All lines with the word "types" are to be found and copied from the listing.
_ _ _ _ _ _ _
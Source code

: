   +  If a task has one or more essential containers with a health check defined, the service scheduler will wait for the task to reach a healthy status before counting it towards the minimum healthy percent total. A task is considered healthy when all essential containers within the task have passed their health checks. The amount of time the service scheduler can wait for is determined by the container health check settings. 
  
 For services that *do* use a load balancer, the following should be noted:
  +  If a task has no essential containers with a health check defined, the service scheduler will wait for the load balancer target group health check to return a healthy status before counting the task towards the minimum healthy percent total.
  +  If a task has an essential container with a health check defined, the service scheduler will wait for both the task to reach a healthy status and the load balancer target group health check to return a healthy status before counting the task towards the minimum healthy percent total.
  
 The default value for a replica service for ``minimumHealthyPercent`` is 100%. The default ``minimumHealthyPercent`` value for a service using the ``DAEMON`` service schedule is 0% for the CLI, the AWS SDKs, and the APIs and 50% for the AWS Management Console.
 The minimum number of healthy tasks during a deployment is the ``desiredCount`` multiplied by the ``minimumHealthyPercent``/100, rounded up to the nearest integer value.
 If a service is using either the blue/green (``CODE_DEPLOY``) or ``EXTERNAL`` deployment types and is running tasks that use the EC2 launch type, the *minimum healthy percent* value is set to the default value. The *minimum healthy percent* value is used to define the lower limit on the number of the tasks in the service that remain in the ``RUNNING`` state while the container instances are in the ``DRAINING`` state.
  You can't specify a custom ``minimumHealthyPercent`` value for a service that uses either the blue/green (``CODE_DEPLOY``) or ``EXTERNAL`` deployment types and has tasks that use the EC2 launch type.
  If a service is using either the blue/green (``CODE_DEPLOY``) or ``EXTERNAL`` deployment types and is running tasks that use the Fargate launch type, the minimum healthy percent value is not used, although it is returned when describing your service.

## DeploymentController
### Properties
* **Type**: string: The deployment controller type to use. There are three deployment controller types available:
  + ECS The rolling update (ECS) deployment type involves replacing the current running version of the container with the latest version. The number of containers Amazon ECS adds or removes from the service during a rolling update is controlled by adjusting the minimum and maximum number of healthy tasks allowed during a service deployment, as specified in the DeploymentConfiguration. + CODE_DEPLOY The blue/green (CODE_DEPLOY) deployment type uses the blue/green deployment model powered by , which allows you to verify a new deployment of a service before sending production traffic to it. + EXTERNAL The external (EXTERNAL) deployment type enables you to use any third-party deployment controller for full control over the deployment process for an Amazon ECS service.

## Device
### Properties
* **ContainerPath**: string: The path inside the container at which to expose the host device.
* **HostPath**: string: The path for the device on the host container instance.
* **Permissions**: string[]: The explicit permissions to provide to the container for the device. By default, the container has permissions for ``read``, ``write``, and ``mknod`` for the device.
_ _ _ _ _ _ _
Solution to this problem
 If a service is using either the blue/green (``CODE_DEPLOY``) or ``EXTERNAL`` deployment types and is running tasks that use the EC2 launch type, the *minimum healthy percent* value is set to the default value. The *minimum healthy percent* value is used to define the lower limit on the number of the tasks in the service that remain in the ``RUNNING`` state while the container instances are in the ``DRAINING`` state.
  You can't specify a custom ``minimumHealthyPercent`` value for a service that uses either the blue/green (``CODE_DEPLOY``) or ``EXTERNAL`` deployment types and has tasks that use the EC2 launch type.
  If a service is using either the blue/green (``CODE_DEPLOY``) or ``EXTERNAL`` deployment types and is running tasks that use the Fargate launch type, the minimum healthy percent value is not used, although it is returned when describing your service.
* **Type**: string: The deployment controller type to use. There are three deployment controller types available:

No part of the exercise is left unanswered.